__Required action__: Report each line of the entries below that includes "我们知道".

__Collected data__:
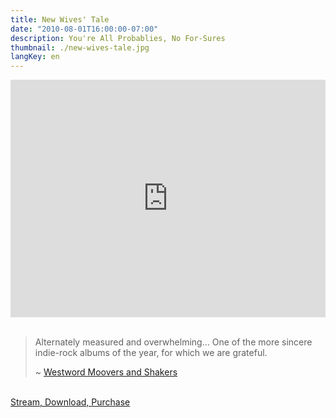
 ```yaml
---
title: New Wives' Tale
date: "2010-08-01T16:00:00-07:00"
description: You're All Probablies, No For-Sures
thumbnail: ./new-wives-tale.jpg
langKey: en
---
```


<iframe src="https://open.spotify.com/embed/album/7hippNatzXIFuxvkdbIpgA" width="100%" height="380" frameborder="0" allowtransparency="true" allow="encrypted-media"></iframe><br /><br />

> Alternately measured and overwhelming... One of the more sincere indie-rock albums of the year, for which we are grateful.
>
> ~ [Westword Moovers and Shakers](https://www.westword.com/music/moovers-and-shakers-our-favorite-denver-music-releases-of-2010-5111028)

<br /><a href="https://songwhip.com/album/amazing-twin/new-wives-tale" target="_blank" class="button primary fit">Stream, Download, Purchase</a>

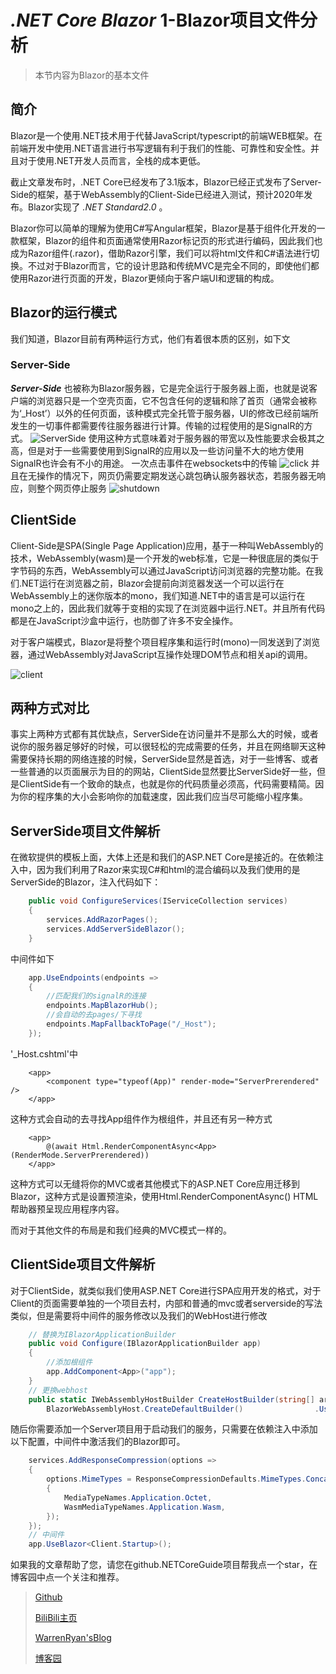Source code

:# *.NET Core Blazor* 1-Blazor项目文件分析

>本节内容为Blazor的基本文件

## 简介

Blazor是一个使用.NET技术用于代替JavaScript/typescript的前端WEB框架。在前端开发中使用.NET语言进行书写逻辑有利于我们的性能、可靠性和安全性。并且对于使用.NET开发人员而言，全栈的成本更低。

截止文章发布时，.NET Core已经发布了3.1版本，Blazor已经正式发布了Server-Side的框架，基于WebAssembly的Client-Side已经进入测试，预计2020年发布。Blazor实现了 *.NET Standard2.0* 。

Blazor你可以简单的理解为使用C#写Angular框架，Blazor是基于组件化开发的一款框架，Blazor的组件和页面通常使用Razor标记页的形式进行编码，因此我们也成为Razor组件(.razor)，借助Razor引擎，我们可以将html文件和C#语法进行切换。不过对于Blazor而言，它的设计思路和传统MVC是完全不同的，即使他们都使用Razor进行页面的开发，Blazor更倾向于客户端UI和逻辑的构成。

## Blazor的运行模式

我们知道，Blazor目前有两种运行方式，他们有着很本质的区别，如下文

### Server-Side

***Server-Side*** 也被称为Blazor服务器，它是完全运行于服务器上面，也就是说客户端的浏览器只是一个空壳页面，它不包含任何的逻辑和除了首页（通常会被称为‘_Host’）以外的任何页面，该种模式完全托管于服务器，UI的修改已经前端所发生的一切事件都需要传往服务器进行计算。传输的过程使用的是SignalR的方式。
![ServerSide](../../Pic/blazor-server.png)
使用这种方式意味着对于服务器的带宽以及性能要求会极其之高，但是对于一些需要使用到SignalR的应用以及一些访问量不大的地方使用SignalR也许会有不小的用途。
一次点击事件在websockets中的传输
![click](../../Pic/blazor_click.png)
并且在无操作的情况下，网页仍需要定期发送心跳包确认服务器状态，若服务器无响应，则整个网页停止服务
![shutdown](../../Pic/shutdown.png)

## ClientSide

Client-Side是SPA(Single Page Application)应用，基于一种叫WebAssembly的技术，WebAssembly(wasm)是一个开发的web标准，它是一种很底层的类似于字节码的东西，WebAssembly可以通过JavaScript访问浏览器的完整功能。在我们.NET运行在浏览器之前，Blazor会提前向浏览器发送一个可以运行在WebAssembly上的迷你版本的mono，我们知道.NET中的语言是可以运行在mono之上的，因此我们就等于变相的实现了在浏览器中运行.NET。并且所有代码都是在JavaScript沙盒中运行，也防御了许多不安全操作。

对于客户端模式，Blazor是将整个项目程序集和运行时(mono)一同发送到了浏览器，通过WebAssembly对JavaScript互操作处理DOM节点和相关api的调用。

![client](../../Pic/blazor-webassembly.png)

## 两种方式对比

事实上两种方式都有其优缺点，ServerSide在访问量并不是那么大的时候，或者说你的服务器足够好的时候，可以很轻松的完成需要的任务，并且在网络聊天这种需要保持长期的网络连接的时候，ServerSide显然是首选，对于一些博客、或者一些普通的以页面展示为目的的网站，ClientSide显然要比ServerSide好一些，但是ClientSide有一个致命的缺点，也就是你的代码质量必须高，代码需要精简。因为你的程序集的大小会影响你的加载速度，因此我们应当尽可能缩小程序集。

## ServerSide项目文件解析

在微软提供的模板上面，大体上还是和我们的ASP.NET Core是接近的。在依赖注入中，因为我们利用了Razor来实现C#和html的混合编码以及我们使用的是ServerSide的Blazor，注入代码如下：

``` C#
    public void ConfigureServices(IServiceCollection services)
    {
        services.AddRazorPages();
        services.AddServerSideBlazor();
    }
```

中间件如下

``` C#
    app.UseEndpoints(endpoints =>
    {
        //匹配我们的signalR的连接
        endpoints.MapBlazorHub();
        //会自动的去pages/下寻找
        endpoints.MapFallbackToPage("/_Host");
    });
```

'_Host.cshtml'中

``` razor
    <app>
        <component type="typeof(App)" render-mode="ServerPrerendered" />
    </app>
```

这种方式会自动的去寻找App组件作为根组件，并且还有另一种方式

``` razor
    <app>
        @(await Html.RenderComponentAsync<App>(RenderMode.ServerPrerendered))
    </app>
```

这种方式可以无缝将你的MVC或者其他模式下的ASP.NET Core应用迁移到Blazor，这种方式是设置预渲染，使用Html.RenderComponentAsync<TComponent>() HTML帮助器预呈现应用程序内容。

而对于其他文件的布局是和我们经典的MVC模式一样的。

## ClientSide项目文件解析

对于ClientSide，就类似我们使用ASP.NET Core进行SPA应用开发的格式，对于Client的页面需要单独的一个项目去村，内部和普通的mvc或者serverside的写法类似，但是需要将中间件的服务修改以及我们的WebHost进行修改

``` C#
    // 替换为IBlazorApplicationBuilder
    public void Configure(IBlazorApplicationBuilder app)
    {
        //添加根组件
        app.AddComponent<App>("app");
    }
    // 更换webhost
    public static IWebAssemblyHostBuilder CreateHostBuilder(string[] args) =>
        BlazorWebAssemblyHost.CreateDefaultBuilder()                .UseBlazorStartup<Startup>();
```
随后你需要添加一个Server项目用于启动我们的服务，只需要在依赖注入中添加以下配置，中间件中激活我们的Blazor即可。

```C#
    services.AddResponseCompression(options =>
    {
        options.MimeTypes = ResponseCompressionDefaults.MimeTypes.Concat(new[]
        {
            MediaTypeNames.Application.Octet,
            WasmMediaTypeNames.Application.Wasm,
        });
    });
    // 中间件
    app.UseBlazor<Client.Startup>();

```

如果我的文章帮助了您，请您在github.NETCoreGuide项目帮我点一个star，在博客园中点一个关注和推荐。

>[Github](https://github.com/StevenEco/.NetCoreGuide)
>
>[BiliBili主页](https://space.bilibili.com/33311288)
>
>[WarrenRyan'sBlog](https://blog.tity.xyz)
>
>[博客园](https://cnblogs.com/warrenryan)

__Result below__:
我们知道，Blazor目前有两种运行方式，他们有着很本质的区别，如下文
Client-Side是SPA(Single Page Application)应用，基于一种叫WebAssembly的技术，WebAssembly(wasm)是一个开发的web标准，它是一种很底层的类似于字节码的东西，WebAssembly可以通过JavaScript访问浏览器的完整功能。在我们.NET运行在浏览器之前，Blazor会提前向浏览器发送一个可以运行在WebAssembly上的迷你版本的mono，我们知道.NET中的语言是可以运行在mono之上的，因此我们就等于变相的实现了在浏览器中运行.NET。并且所有代码都是在JavaScript沙盒中运行，也防御了许多不安全操作。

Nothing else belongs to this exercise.